On the 15th day of September, my brother-in-law took me to the Bluffs, Kainsville, to Charles Avery, my husband's oldest brother. On the 15th of October, my mother and three sisters came so I went and stayed with my mother until she started for the valley in 1852. I stayed another year with my brother-in-law, John F. Wakefield. He wanted me to stay with my sister, Susan, for she felt so bad to have us all go and she had to stay. John thought we could get ready by another year, but he was disappointed, for another year he was no nearer ready than he was the year before. So in 1853, I started to the Valley with Brother Jacob Bigler's folks.
We started the 10th of June, in Daniel Miller's Company and got to Salt Lake Valley the 10th of September, 1853.

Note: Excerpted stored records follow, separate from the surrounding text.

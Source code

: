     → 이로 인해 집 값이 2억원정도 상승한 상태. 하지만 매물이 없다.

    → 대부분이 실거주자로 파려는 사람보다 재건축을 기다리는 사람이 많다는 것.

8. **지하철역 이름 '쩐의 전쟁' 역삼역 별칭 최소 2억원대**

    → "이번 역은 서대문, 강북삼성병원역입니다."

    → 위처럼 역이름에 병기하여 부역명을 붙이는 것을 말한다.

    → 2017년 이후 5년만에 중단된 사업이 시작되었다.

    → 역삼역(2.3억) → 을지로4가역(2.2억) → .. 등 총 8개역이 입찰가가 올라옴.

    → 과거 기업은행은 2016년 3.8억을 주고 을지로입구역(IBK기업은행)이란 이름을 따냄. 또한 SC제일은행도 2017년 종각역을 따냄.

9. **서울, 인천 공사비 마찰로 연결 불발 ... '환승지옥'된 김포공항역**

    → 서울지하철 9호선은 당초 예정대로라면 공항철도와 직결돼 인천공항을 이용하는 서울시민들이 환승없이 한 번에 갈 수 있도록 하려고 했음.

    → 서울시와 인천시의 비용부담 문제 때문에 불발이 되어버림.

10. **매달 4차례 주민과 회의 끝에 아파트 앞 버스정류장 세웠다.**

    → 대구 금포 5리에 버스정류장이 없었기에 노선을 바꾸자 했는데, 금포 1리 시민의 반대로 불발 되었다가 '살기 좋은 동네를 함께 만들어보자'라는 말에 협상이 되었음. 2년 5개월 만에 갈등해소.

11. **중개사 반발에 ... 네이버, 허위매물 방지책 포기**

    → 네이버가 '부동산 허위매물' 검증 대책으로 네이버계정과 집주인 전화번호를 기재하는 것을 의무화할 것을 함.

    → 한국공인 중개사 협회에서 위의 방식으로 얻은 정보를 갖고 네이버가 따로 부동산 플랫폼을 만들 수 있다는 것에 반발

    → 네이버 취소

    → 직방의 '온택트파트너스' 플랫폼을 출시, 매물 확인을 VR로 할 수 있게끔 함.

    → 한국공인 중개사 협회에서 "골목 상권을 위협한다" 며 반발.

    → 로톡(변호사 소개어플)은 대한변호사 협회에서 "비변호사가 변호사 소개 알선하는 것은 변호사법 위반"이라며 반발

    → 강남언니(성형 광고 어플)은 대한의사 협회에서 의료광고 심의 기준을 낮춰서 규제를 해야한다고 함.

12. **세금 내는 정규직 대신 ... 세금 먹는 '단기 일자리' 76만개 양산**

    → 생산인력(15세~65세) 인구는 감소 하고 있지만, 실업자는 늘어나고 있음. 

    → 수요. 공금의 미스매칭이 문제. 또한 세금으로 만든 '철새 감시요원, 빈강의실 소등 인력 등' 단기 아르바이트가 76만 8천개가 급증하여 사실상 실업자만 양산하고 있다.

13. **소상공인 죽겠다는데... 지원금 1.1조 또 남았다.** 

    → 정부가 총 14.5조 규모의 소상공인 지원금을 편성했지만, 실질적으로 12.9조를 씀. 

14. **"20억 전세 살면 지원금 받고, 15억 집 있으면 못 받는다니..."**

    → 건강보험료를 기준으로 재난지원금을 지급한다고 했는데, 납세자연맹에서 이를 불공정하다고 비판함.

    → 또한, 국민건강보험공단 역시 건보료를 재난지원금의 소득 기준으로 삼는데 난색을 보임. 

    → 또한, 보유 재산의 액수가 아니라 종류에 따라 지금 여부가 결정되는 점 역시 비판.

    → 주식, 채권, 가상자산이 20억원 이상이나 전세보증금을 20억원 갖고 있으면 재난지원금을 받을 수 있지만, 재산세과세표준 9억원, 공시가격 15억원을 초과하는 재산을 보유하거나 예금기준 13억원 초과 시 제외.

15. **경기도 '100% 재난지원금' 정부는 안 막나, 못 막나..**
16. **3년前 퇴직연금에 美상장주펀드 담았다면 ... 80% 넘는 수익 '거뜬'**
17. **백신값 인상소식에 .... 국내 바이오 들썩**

The grasshoppers destroyed all the crops. When I went to the valley, I went as far south as Springfield. My mother and brother and three of my sisters were there. The people had moved into a fort. The Indians were troublesome. I lived with my brother. February 13, 1854, I was married to Elam Cheney at Springfield, Utah. [Elam Cheney had five wives. Talitha was his third wife. They were the parents of four children, three sons and one daughter.]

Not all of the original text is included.